Forum: Guiding the Delivery of Health Care in the ACT 2023-2033
14 November 2023
By Kate Gorman
“Are you here for the bingo, love?” a Southern Cross Club front desk staff member asked one of our HCCA members, as she arrived to take part in the ACT Health Directorate’s forum Guiding the Delivery of Health Care in the ACT 2023-2033.
We – HCCA staff and HCCA’s consumer representatives – were there to consider the next ten years of health service delivery in the ACT, along with a large conference room full of Health Directorate and Canberra Health Service staff. It was enjoyable and energising to see many people in person who in recent times we have almost always seen on a screen. The conversations flowed freely, and we caught up and chatted in ways that just don’t happen online. As consumer advocates we may not always see eye to eye with our health service colleagues, but we’re all working towards better care for the people using health care in the ACT.

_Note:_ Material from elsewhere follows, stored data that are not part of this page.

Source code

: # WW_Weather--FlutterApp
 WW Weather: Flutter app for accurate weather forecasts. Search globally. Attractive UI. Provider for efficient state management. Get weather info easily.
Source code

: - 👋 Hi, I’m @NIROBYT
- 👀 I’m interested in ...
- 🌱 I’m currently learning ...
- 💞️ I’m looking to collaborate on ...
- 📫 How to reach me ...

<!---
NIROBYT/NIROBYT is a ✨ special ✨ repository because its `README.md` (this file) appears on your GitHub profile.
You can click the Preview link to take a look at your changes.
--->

My highlight was Dr Sally Lewis from NHS Wales who spoke about Value-Based Health Care. This is an idea which has its roots in the relationship between the amount of health care resources used, and the outcomes achieved. Finite resources in health care – time, money, labour, energy, and consumables – are often spent on health care that is of low value to individual consumers, or at a population level, delivers minimal benefit. Simply put, it’s about recognising that the resources to deliver health care are limited in many ways, whether that is money, facilities, workforce, or other limits, and trying to eliminate the waste of resources. Using evidence to apply the available resources to get the most value from them, and doing this in a transparent way. In Dr Lewis’ words, it’s “the equitable, sustainable, and transparent use of the available resources to achieve better outcomes and experiences for every person.” This requires health services to do better at measuring the experiences of consumers and the outcomes of their care, and the resources used by health services to achieve them. It is then possible to tell, for example, whether certain tests or procedures are under- or over-used, or which parts of our population are over- or under-served.
There are several value-based health care programs in England, Scotland, and Wales which Dr Lewis referenced in her talk. In practical terms these aim for an evidence-based distribution of resources, a reduction of inequalities in access to health care, the reduction of waste, and the centring of patients in decision making. Sounds a lot like the HCCA philosophy.
No love, we’re not here for the bingo.